---------- Exercise inputs ----------
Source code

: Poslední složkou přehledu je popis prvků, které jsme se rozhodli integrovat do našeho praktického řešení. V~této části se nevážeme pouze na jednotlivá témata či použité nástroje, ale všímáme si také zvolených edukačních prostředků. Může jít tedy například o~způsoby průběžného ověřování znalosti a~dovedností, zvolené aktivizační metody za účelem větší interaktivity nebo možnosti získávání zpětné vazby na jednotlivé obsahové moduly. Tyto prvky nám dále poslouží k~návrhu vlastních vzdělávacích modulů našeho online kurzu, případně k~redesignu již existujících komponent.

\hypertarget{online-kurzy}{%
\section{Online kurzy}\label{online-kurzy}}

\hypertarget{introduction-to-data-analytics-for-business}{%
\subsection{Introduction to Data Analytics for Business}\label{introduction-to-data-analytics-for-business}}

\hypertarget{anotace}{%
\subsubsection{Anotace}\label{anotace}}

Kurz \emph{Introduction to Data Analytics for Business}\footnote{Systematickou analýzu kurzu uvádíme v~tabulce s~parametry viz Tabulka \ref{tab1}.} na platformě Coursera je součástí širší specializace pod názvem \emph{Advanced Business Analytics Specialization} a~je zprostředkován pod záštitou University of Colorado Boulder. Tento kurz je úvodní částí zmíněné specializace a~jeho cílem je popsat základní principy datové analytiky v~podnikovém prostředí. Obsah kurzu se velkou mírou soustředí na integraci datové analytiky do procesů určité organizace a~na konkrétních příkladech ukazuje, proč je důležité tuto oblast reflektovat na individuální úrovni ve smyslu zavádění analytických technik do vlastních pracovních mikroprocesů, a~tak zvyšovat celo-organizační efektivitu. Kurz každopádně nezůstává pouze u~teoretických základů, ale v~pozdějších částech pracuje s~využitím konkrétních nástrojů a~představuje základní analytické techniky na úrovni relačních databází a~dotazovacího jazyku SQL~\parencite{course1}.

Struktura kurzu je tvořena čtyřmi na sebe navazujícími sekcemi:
----------
What you will do:
Above are the records; copy all of them exactly.

Your response:
Source code

: Poslední složkou přehledu je popis prvků, které jsme se rozhodli integrovat do našeho praktického řešení. V~této části se nevážeme pouze na jednotlivá témata či použité nástroje, ale všímáme si také zvolených edukačních prostředků. Může jít tedy například o~způsoby průběžného ověřování znalosti a~dovedností, zvolené aktivizační metody za účelem větší interaktivity nebo možnosti získávání zpětné vazby na jednotlivé obsahové moduly. Tyto prvky nám dále poslouží k~návrhu vlastních vzdělávacích modulů našeho online kurzu, případně k~redesignu již existujících komponent.

\hypertarget{online-kurzy}{%
\section{Online kurzy}\label{online-kurzy}}

\hypertarget{introduction-to-data-analytics-for-business}{%
\subsection{Introduction to Data Analytics for Business}\label{introduction-to-data-analytics-for-business}}

\hypertarget{anotace}{%
\subsubsection{Anotace}\label{anotace}}

Kurz \emph{Introduction to Data Analytics for Business}\footnote{Systematickou analýzu kurzu uvádíme v~tabulce s~parametry viz Tabulka \ref{tab1}.} na platformě Coursera je součástí širší specializace pod názvem \emph{Advanced Business Analytics Specialization} a~je zprostředkován pod záštitou University of Colorado Boulder. Tento kurz je úvodní částí zmíněné specializace a~jeho cílem je popsat základní principy datové analytiky v~podnikovém prostředí. Obsah kurzu se velkou mírou soustředí na integraci datové analytiky do procesů určité organizace a~na konkrétních příkladech ukazuje, proč je důležité tuto oblast reflektovat na individuální úrovni ve smyslu zavádění analytických technik do vlastních pracovních mikroprocesů, a~tak zvyšovat celo-organizační efektivitu. Kurz každopádně nezůstává pouze u~teoretických základů, ale v~pozdějších částech pracuje s~využitím konkrétních nástrojů a~představuje základní analytické techniky na úrovni relačních databází a~dotazovacího jazyku SQL~\parencite{course1}.

Struktura kurzu je tvořena čtyřmi na sebe navazujícími sekcemi:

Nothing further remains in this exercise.